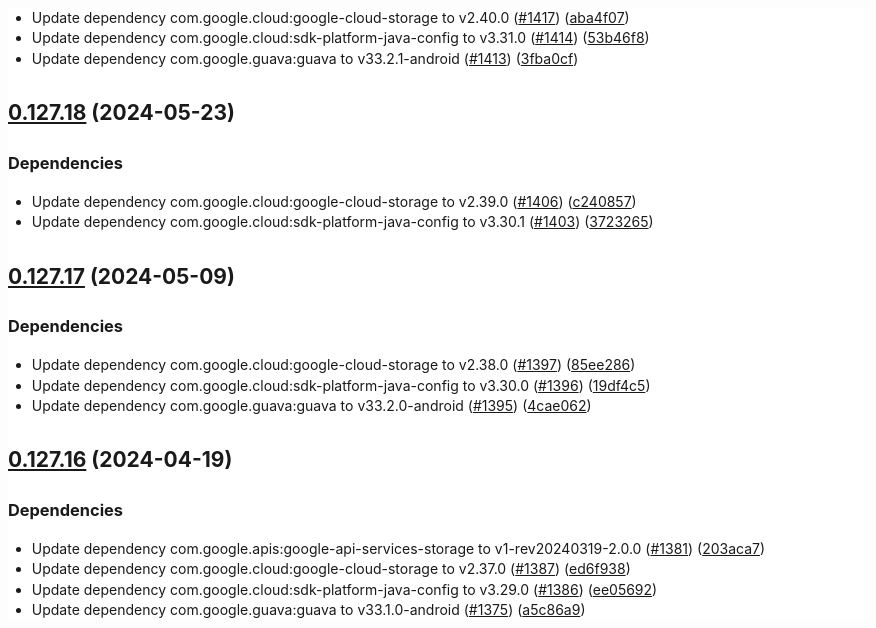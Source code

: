 * Update dependency com.google.cloud:google-cloud-storage to v2.40.0 ([#1417](https://github.com/googleapis/java-storage-nio/issues/1417)) ([aba4f07](https://github.com/googleapis/java-storage-nio/commit/aba4f072b66a06fa4c36da048a28d51d32a806bd))
* Update dependency com.google.cloud:sdk-platform-java-config to v3.31.0 ([#1414](https://github.com/googleapis/java-storage-nio/issues/1414)) ([53b46f8](https://github.com/googleapis/java-storage-nio/commit/53b46f8c98c2f40dab7ee4f6d7a2d95a480400ff))
* Update dependency com.google.guava:guava to v33.2.1-android ([#1413](https://github.com/googleapis/java-storage-nio/issues/1413)) ([3fba0cf](https://github.com/googleapis/java-storage-nio/commit/3fba0cff64a9c74e3ffbec9792255898efe1954d))

## [0.127.18](https://github.com/googleapis/java-storage-nio/compare/v0.127.17...v0.127.18) (2024-05-23)


### Dependencies

* Update dependency com.google.cloud:google-cloud-storage to v2.39.0 ([#1406](https://github.com/googleapis/java-storage-nio/issues/1406)) ([c240857](https://github.com/googleapis/java-storage-nio/commit/c24085763cc46f340c716d5a520ada9ab1f90f00))
* Update dependency com.google.cloud:sdk-platform-java-config to v3.30.1 ([#1403](https://github.com/googleapis/java-storage-nio/issues/1403)) ([3723265](https://github.com/googleapis/java-storage-nio/commit/37232653b5cb597f478d78a4b5d89defc4ba4ae0))

## [0.127.17](https://github.com/googleapis/java-storage-nio/compare/v0.127.16...v0.127.17) (2024-05-09)


### Dependencies

* Update dependency com.google.cloud:google-cloud-storage to v2.38.0 ([#1397](https://github.com/googleapis/java-storage-nio/issues/1397)) ([85ee286](https://github.com/googleapis/java-storage-nio/commit/85ee2868ff885fa8c5d1a2f2bd27cec800f83b1e))
* Update dependency com.google.cloud:sdk-platform-java-config to v3.30.0 ([#1396](https://github.com/googleapis/java-storage-nio/issues/1396)) ([19df4c5](https://github.com/googleapis/java-storage-nio/commit/19df4c56045b71cec71b4eb6bc7b008e1bb4a79d))
* Update dependency com.google.guava:guava to v33.2.0-android ([#1395](https://github.com/googleapis/java-storage-nio/issues/1395)) ([4cae062](https://github.com/googleapis/java-storage-nio/commit/4cae062b288534be2b9a24044235543f9446e742))

## [0.127.16](https://github.com/googleapis/java-storage-nio/compare/v0.127.15...v0.127.16) (2024-04-19)


### Dependencies

* Update dependency com.google.apis:google-api-services-storage to v1-rev20240319-2.0.0 ([#1381](https://github.com/googleapis/java-storage-nio/issues/1381)) ([203aca7](https://github.com/googleapis/java-storage-nio/commit/203aca783bf3cf54c64bda5ccffbbcb94de51325))
* Update dependency com.google.cloud:google-cloud-storage to v2.37.0 ([#1387](https://github.com/googleapis/java-storage-nio/issues/1387)) ([ed6f938](https://github.com/googleapis/java-storage-nio/commit/ed6f938601ccb818e1fe9a2bcfb354961f09081b))
* Update dependency com.google.cloud:sdk-platform-java-config to v3.29.0 ([#1386](https://github.com/googleapis/java-storage-nio/issues/1386)) ([ee05692](https://github.com/googleapis/java-storage-nio/commit/ee05692d0a3dbca9445678180290b72c336cdbb9))
* Update dependency com.google.guava:guava to v33.1.0-android ([#1375](https://github.com/googleapis/java-storage-nio/issues/1375)) ([a5c86a9](https://github.com/googleapis/java-storage-nio/commit/a5c86a9f13941f87492ed8a9b273268adca2f84f))
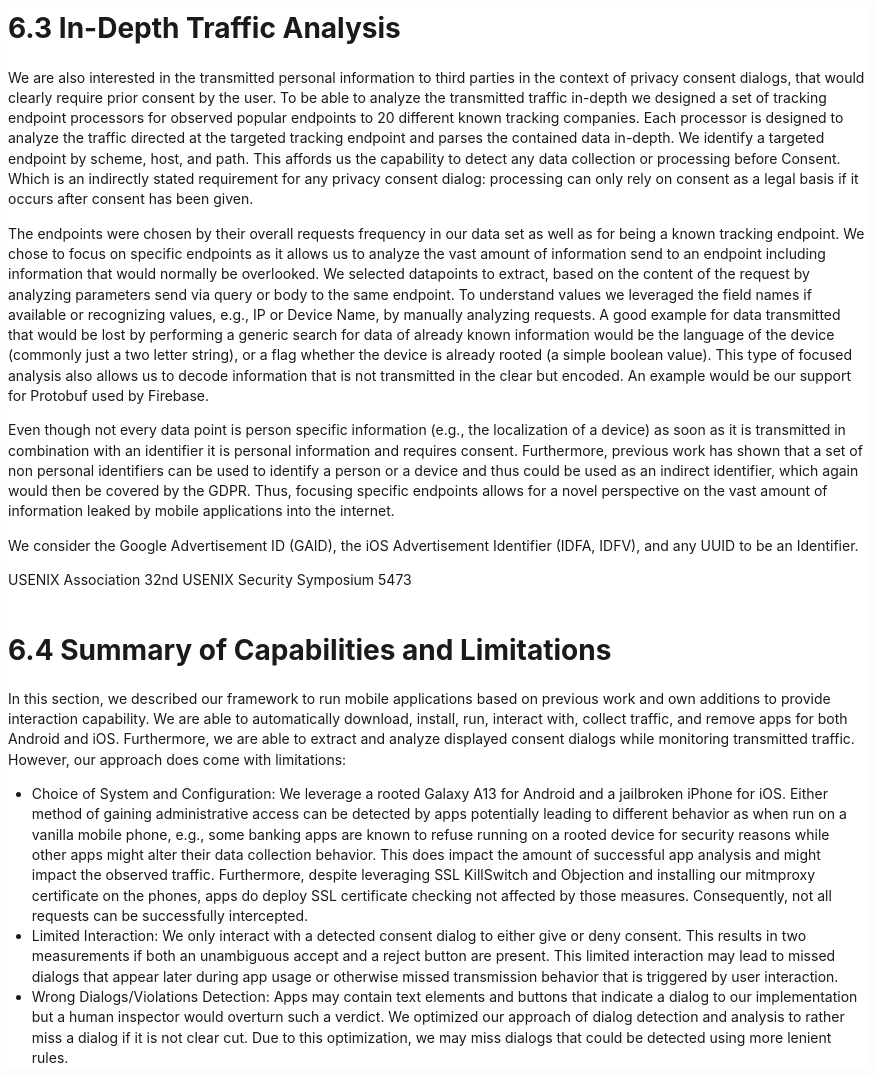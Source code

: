 # 6.3 In-Depth Traffic Analysis

We are also interested in the transmitted personal information to third parties in the context of privacy consent dialogs, that would clearly require prior consent by the user. To be able to analyze the transmitted traffic in-depth we designed a set of tracking endpoint processors for observed popular endpoints to 20 different known tracking companies. Each processor is designed to analyze the traffic directed at the targeted tracking endpoint and parses the contained data in-depth. We identify a targeted endpoint by scheme, host, and path. This affords us the capability to detect any data collection or processing before Consent. Which is an indirectly stated requirement for any privacy consent dialog: processing can only rely on consent as a legal basis if it occurs after consent has been given.

The endpoints were chosen by their overall requests frequency in our data set as well as for being a known tracking endpoint. We chose to focus on specific endpoints as it allows us to analyze the vast amount of information send to an endpoint including information that would normally be overlooked. We selected datapoints to extract, based on the content of the request by analyzing parameters send via query or body to the same endpoint. To understand values we leveraged the field names if available or recognizing values, e.g., IP or Device Name, by manually analyzing requests. A good example for data transmitted that would be lost by performing a generic search for data of already known information would be the language of the device (commonly just a two letter string), or a flag whether the device is already rooted (a simple boolean value). This type of focused analysis also allows us to decode information that is not transmitted in the clear but encoded. An example would be our support for Protobuf used by Firebase.

Even though not every data point is person specific information (e.g., the localization of a device) as soon as it is transmitted in combination with an identifier it is personal information and requires consent. Furthermore, previous work has shown that a set of non personal identifiers can be used to identify a person or a device and thus could be used as an indirect identifier, which again would then be covered by the GDPR. Thus, focusing specific endpoints allows for a novel perspective on the vast amount of information leaked by mobile applications into the internet.

We consider the Google Advertisement ID (GAID), the iOS Advertisement Identifier (IDFA, IDFV), and any UUID to be an Identifier.

USENIX Association 32nd USENIX Security Symposium 5473

# 6.4 Summary of Capabilities and Limitations

In this section, we described our framework to run mobile applications based on previous work and own additions to provide interaction capability. We are able to automatically download, install, run, interact with, collect traffic, and remove apps for both Android and iOS. Furthermore, we are able to extract and analyze displayed consent dialogs while monitoring transmitted traffic. However, our approach does come with limitations:

- Choice of System and Configuration: We leverage a rooted Galaxy A13 for Android and a jailbroken iPhone for iOS. Either method of gaining administrative access can be detected by apps potentially leading to different behavior as when run on a vanilla mobile phone, e.g., some banking apps are known to refuse running on a rooted device for security reasons while other apps might alter their data collection behavior. This does impact the amount of successful app analysis and might impact the observed traffic. Furthermore, despite leveraging SSL KillSwitch and Objection and installing our mitmproxy certificate on the phones, apps do deploy SSL certificate checking not affected by those measures. Consequently, not all requests can be successfully intercepted.
- Limited Interaction: We only interact with a detected consent dialog to either give or deny consent. This results in two measurements if both an unambiguous accept and a reject button are present. This limited interaction may lead to missed dialogs that appear later during app usage or otherwise missed transmission behavior that is triggered by user interaction.
- Wrong Dialogs/Violations Detection: Apps may contain text elements and buttons that indicate a dialog to our implementation but a human inspector would overturn such a verdict. We optimized our approach of dialog detection and analysis to rather miss a dialog if it is not clear cut. Due to this optimization, we may miss dialogs that could be detected using more lenient rules.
··········
Problem to work on
Return all of the material exactly, without pictures.

Your solution
Source code

: * Update dependency com.google.cloud:google-cloud-storage to v2.40.0 ([#1417](https://github.com/googleapis/java-storage-nio/issues/1417)) ([aba4f07](https://github.com/googleapis/java-storage-nio/commit/aba4f072b66a06fa4c36da048a28d51d32a806bd))
* Update dependency com.google.cloud:sdk-platform-java-config to v3.31.0 ([#1414](https://github.com/googleapis/java-storage-nio/issues/1414)) ([53b46f8](https://github.com/googleapis/java-storage-nio/commit/53b46f8c98c2f40dab7ee4f6d7a2d95a480400ff))
* Update dependency com.google.guava:guava to v33.2.1-android ([#1413](https://github.com/googleapis/java-storage-nio/issues/1413)) ([3fba0cf](https://github.com/googleapis/java-storage-nio/commit/3fba0cff64a9c74e3ffbec9792255898efe1954d))

## [0.127.18](https://github.com/googleapis/java-storage-nio/compare/v0.127.17...v0.127.18) (2024-05-23)


### Dependencies

* Update dependency com.google.cloud:google-cloud-storage to v2.39.0 ([#1406](https://github.com/googleapis/java-storage-nio/issues/1406)) ([c240857](https://github.com/googleapis/java-storage-nio/commit/c24085763cc46f340c716d5a520ada9ab1f90f00))
* Update dependency com.google.cloud:sdk-platform-java-config to v3.30.1 ([#1403](https://github.com/googleapis/java-storage-nio/issues/1403)) ([3723265](https://github.com/googleapis/java-storage-nio/commit/37232653b5cb597f478d78a4b5d89defc4ba4ae0))

## [0.127.17](https://github.com/googleapis/java-storage-nio/compare/v0.127.16...v0.127.17) (2024-05-09)


### Dependencies

* Update dependency com.google.cloud:google-cloud-storage to v2.38.0 ([#1397](https://github.com/googleapis/java-storage-nio/issues/1397)) ([85ee286](https://github.com/googleapis/java-storage-nio/commit/85ee2868ff885fa8c5d1a2f2bd27cec800f83b1e))
* Update dependency com.google.cloud:sdk-platform-java-config to v3.30.0 ([#1396](https://github.com/googleapis/java-storage-nio/issues/1396)) ([19df4c5](https://github.com/googleapis/java-storage-nio/commit/19df4c56045b71cec71b4eb6bc7b008e1bb4a79d))
* Update dependency com.google.guava:guava to v33.2.0-android ([#1395](https://github.com/googleapis/java-storage-nio/issues/1395)) ([4cae062](https://github.com/googleapis/java-storage-nio/commit/4cae062b288534be2b9a24044235543f9446e742))

## [0.127.16](https://github.com/googleapis/java-storage-nio/compare/v0.127.15...v0.127.16) (2024-04-19)


### Dependencies

* Update dependency com.google.apis:google-api-services-storage to v1-rev20240319-2.0.0 ([#1381](https://github.com/googleapis/java-storage-nio/issues/1381)) ([203aca7](https://github.com/googleapis/java-storage-nio/commit/203aca783bf3cf54c64bda5ccffbbcb94de51325))
* Update dependency com.google.cloud:google-cloud-storage to v2.37.0 ([#1387](https://github.com/googleapis/java-storage-nio/issues/1387)) ([ed6f938](https://github.com/googleapis/java-storage-nio/commit/ed6f938601ccb818e1fe9a2bcfb354961f09081b))
* Update dependency com.google.cloud:sdk-platform-java-config to v3.29.0 ([#1386](https://github.com/googleapis/java-storage-nio/issues/1386)) ([ee05692](https://github.com/googleapis/java-storage-nio/commit/ee05692d0a3dbca9445678180290b72c336cdbb9))
* Update dependency com.google.guava:guava to v33.1.0-android ([#1375](https://github.com/googleapis/java-storage-nio/issues/1375)) ([a5c86a9](https://github.com/googleapis/java-storage-nio/commit/a5c86a9f13941f87492ed8a9b273268adca2f84f))
Source code

: # 6.3 In-Depth Traffic Analysis

We are also interested in the transmitted personal information to third parties in the context of privacy consent dialogs, that would clearly require prior consent by the user. To be able to analyze the transmitted traffic in-depth we designed a set of tracking endpoint processors for observed popular endpoints to 20 different known tracking companies. Each processor is designed to analyze the traffic directed at the targeted tracking endpoint and parses the contained data in-depth. We identify a targeted endpoint by scheme, host, and path. This affords us the capability to detect any data collection or processing before Consent. Which is an indirectly stated requirement for any privacy consent dialog: processing can only rely on consent as a legal basis if it occurs after consent has been given.

The endpoints were chosen by their overall requests frequency in our data set as well as for being a known tracking endpoint. We chose to focus on specific endpoints as it allows us to analyze the vast amount of information send to an endpoint including information that would normally be overlooked. We selected datapoints to extract, based on the content of the request by analyzing parameters send via query or body to the same endpoint. To understand values we leveraged the field names if available or recognizing values, e.g., IP or Device Name, by manually analyzing requests. A good example for data transmitted that would be lost by performing a generic search for data of already known information would be the language of the device (commonly just a two letter string), or a flag whether the device is already rooted (a simple boolean value). This type of focused analysis also allows us to decode information that is not transmitted in the clear but encoded. An example would be our support for Protobuf used by Firebase.

Even though not every data point is person specific information (e.g., the localization of a device) as soon as it is transmitted in combination with an identifier it is personal information and requires consent. Furthermore, previous work has shown that a set of non personal identifiers can be used to identify a person or a device and thus could be used as an indirect identifier, which again would then be covered by the GDPR. Thus, focusing specific endpoints allows for a novel perspective on the vast amount of information leaked by mobile applications into the internet.

We consider the Google Advertisement ID (GAID), the iOS Advertisement Identifier (IDFA, IDFV), and any UUID to be an Identifier.

USENIX Association 32nd USENIX Security Symposium 5473

# 6.4 Summary of Capabilities and Limitations

In this section, we described our framework to run mobile applications based on previous work and own additions to provide interaction capability. We are able to automatically download, install, run, interact with, collect traffic, and remove apps for both Android and iOS. Furthermore, we are able to extract and analyze displayed consent dialogs while monitoring transmitted traffic. However, our approach does come with limitations:

- Choice of System and Configuration: We leverage a rooted Galaxy A13 for Android and a jailbroken iPhone for iOS. Either method of gaining administrative access can be detected by apps potentially leading to different behavior as when run on a vanilla mobile phone, e.g., some banking apps are known to refuse running on a rooted device for security reasons while other apps might alter their data collection behavior. This does impact the amount of successful app analysis and might impact the observed traffic. Furthermore, despite leveraging SSL KillSwitch and Objection and installing our mitmproxy certificate on the phones, apps do deploy SSL certificate checking not affected by those measures. Consequently, not all requests can be successfully intercepted.
- Limited Interaction: We only interact with a detected consent dialog to either give or deny consent. This results in two measurements if both an unambiguous accept and a reject button are present. This limited interaction may lead to missed dialogs that appear later during app usage or otherwise missed transmission behavior that is triggered by user interaction.
- Wrong Dialogs/Violations Detection: Apps may contain text elements and buttons that indicate a dialog to our implementation but a human inspector would overturn such a verdict. We optimized our approach of dialog detection and analysis to rather miss a dialog if it is not clear cut. Due to this optimization, we may miss dialogs that could be detected using more lenient rules.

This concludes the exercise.